/---

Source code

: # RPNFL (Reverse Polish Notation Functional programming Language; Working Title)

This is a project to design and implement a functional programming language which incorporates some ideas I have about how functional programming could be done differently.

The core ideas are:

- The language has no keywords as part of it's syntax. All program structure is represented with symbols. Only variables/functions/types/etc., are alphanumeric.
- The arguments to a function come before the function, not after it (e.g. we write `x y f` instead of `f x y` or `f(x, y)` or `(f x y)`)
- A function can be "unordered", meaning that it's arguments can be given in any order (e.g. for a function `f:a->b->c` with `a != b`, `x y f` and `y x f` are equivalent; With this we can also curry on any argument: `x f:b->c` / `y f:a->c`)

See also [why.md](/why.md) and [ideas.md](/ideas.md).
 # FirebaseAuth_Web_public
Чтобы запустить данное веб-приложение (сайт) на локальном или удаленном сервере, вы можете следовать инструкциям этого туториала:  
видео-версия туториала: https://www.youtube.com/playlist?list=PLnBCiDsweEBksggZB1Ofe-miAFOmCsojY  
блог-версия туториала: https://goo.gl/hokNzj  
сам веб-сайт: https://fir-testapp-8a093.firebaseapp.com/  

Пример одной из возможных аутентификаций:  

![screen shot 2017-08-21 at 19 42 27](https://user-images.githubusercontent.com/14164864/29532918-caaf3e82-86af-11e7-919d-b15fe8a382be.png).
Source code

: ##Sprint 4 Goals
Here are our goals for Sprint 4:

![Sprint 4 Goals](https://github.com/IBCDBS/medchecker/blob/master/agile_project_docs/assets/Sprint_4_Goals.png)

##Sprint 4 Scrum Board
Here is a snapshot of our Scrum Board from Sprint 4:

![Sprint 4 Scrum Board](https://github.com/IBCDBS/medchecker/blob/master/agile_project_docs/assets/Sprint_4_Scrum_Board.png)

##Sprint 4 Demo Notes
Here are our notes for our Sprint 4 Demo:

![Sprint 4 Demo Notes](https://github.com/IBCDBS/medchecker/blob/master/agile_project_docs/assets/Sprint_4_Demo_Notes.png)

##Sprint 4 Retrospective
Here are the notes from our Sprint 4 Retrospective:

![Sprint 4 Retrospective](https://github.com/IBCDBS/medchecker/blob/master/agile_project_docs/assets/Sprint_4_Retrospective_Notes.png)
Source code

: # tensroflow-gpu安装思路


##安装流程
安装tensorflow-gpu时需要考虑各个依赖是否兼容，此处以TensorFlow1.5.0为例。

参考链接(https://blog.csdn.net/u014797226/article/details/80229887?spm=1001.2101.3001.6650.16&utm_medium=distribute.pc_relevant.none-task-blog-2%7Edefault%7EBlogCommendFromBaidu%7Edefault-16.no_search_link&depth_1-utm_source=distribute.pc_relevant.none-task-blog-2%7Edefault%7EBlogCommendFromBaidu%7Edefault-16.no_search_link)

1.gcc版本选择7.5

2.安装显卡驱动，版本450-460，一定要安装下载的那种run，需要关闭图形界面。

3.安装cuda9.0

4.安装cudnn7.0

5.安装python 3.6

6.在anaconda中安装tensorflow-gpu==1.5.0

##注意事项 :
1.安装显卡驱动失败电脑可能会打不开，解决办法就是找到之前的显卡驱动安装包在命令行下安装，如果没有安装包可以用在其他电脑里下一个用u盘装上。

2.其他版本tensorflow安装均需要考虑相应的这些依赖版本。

\---

→ **Brief**: Print again each line of the listing above, exactly as it appears.

→ **Exercise result**:
Source code

: # RPNFL (Reverse Polish Notation Functional programming Language; Working Title)

This is a project to design and implement a functional programming language which incorporates some ideas I have about how functional programming could be done differently.

The core ideas are:

- The language has no keywords as part of it's syntax. All program structure is represented with symbols. Only variables/functions/types/etc., are alphanumeric.
- The arguments to a function come before the function, not after it (e.g. we write `x y f` instead of `f x y` or `f(x, y)` or `(f x y)`)
- A function can be "unordered", meaning that it's arguments can be given in any order (e.g. for a function `f:a->b->c` with `a != b`, `x y f` and `y x f` are equivalent; With this we can also curry on any argument: `x f:b->c` / `y f:a->c`)

See also [why.md](/why.md) and [ideas.md](/ideas.md).
 # FirebaseAuth_Web_public
Чтобы запустить данное веб-приложение (сайт) на локальном или удаленном сервере, вы можете следовать инструкциям этого туториала:  
видео-версия туториала: https://www.youtube.com/playlist?list=PLnBCiDsweEBksggZB1Ofe-miAFOmCsojY  
блог-версия туториала: https://goo.gl/hokNzj  
сам веб-сайт: https://fir-testapp-8a093.firebaseapp.com/  

Пример одной из возможных аутентификаций:  

![screen shot 2017-08-21 at 19 42 27](https://user-images.githubusercontent.com/14164864/29532918-caaf3e82-86af-11e7-919d-b15fe8a382be.png).
Source code

: ##Sprint 4 Goals
Here are our goals for Sprint 4:

![Sprint 4 Goals](https://github.com/IBCDBS/medchecker/blob/master/agile_project_docs/assets/Sprint_4_Goals.png)

##Sprint 4 Scrum Board
Here is a snapshot of our Scrum Board from Sprint 4:

![Sprint 4 Scrum Board](https://github.com/IBCDBS/medchecker/blob/master/agile_project_docs/assets/Sprint_4_Scrum_Board.png)

##Sprint 4 Demo Notes
Here are our notes for our Sprint 4 Demo:

![Sprint 4 Demo Notes](https://github.com/IBCDBS/medchecker/blob/master/agile_project_docs/assets/Sprint_4_Demo_Notes.png)

##Sprint 4 Retrospective
Here are the notes from our Sprint 4 Retrospective:

![Sprint 4 Retrospective](https://github.com/IBCDBS/medchecker/blob/master/agile_project_docs/assets/Sprint_4_Retrospective_Notes.png)
Source code

: # tensroflow-gpu安装思路


##安装流程
安装tensorflow-gpu时需要考虑各个依赖是否兼容，此处以TensorFlow1.5.0为例。

参考链接(https://blog.csdn.net/u014797226/article/details/80229887?spm=1001.2101.3001.6650.16&utm_medium=distribute.pc_relevant.none-task-blog-2%7Edefault%7EBlogCommendFromBaidu%7Edefault-16.no_search_link&depth_1-utm_source=distribute.pc_relevant.none-task-blog-2%7Edefault%7EBlogCommendFromBaidu%7Edefault-16.no_search_link)

1.gcc版本选择7.5

2.安装显卡驱动，版本450-460，一定要安装下载的那种run，需要关闭图形界面。

3.安装cuda9.0

4.安装cudnn7.0

5.安装python 3.6

6.在anaconda中安装tensorflow-gpu==1.5.0

##注意事项 :
1.安装显卡驱动失败电脑可能会打不开，解决办法就是找到之前的显卡驱动安装包在命令行下安装，如果没有安装包可以用在其他电脑里下一个用u盘装上。

2.其他版本tensorflow安装均需要考虑相应的这些依赖版本。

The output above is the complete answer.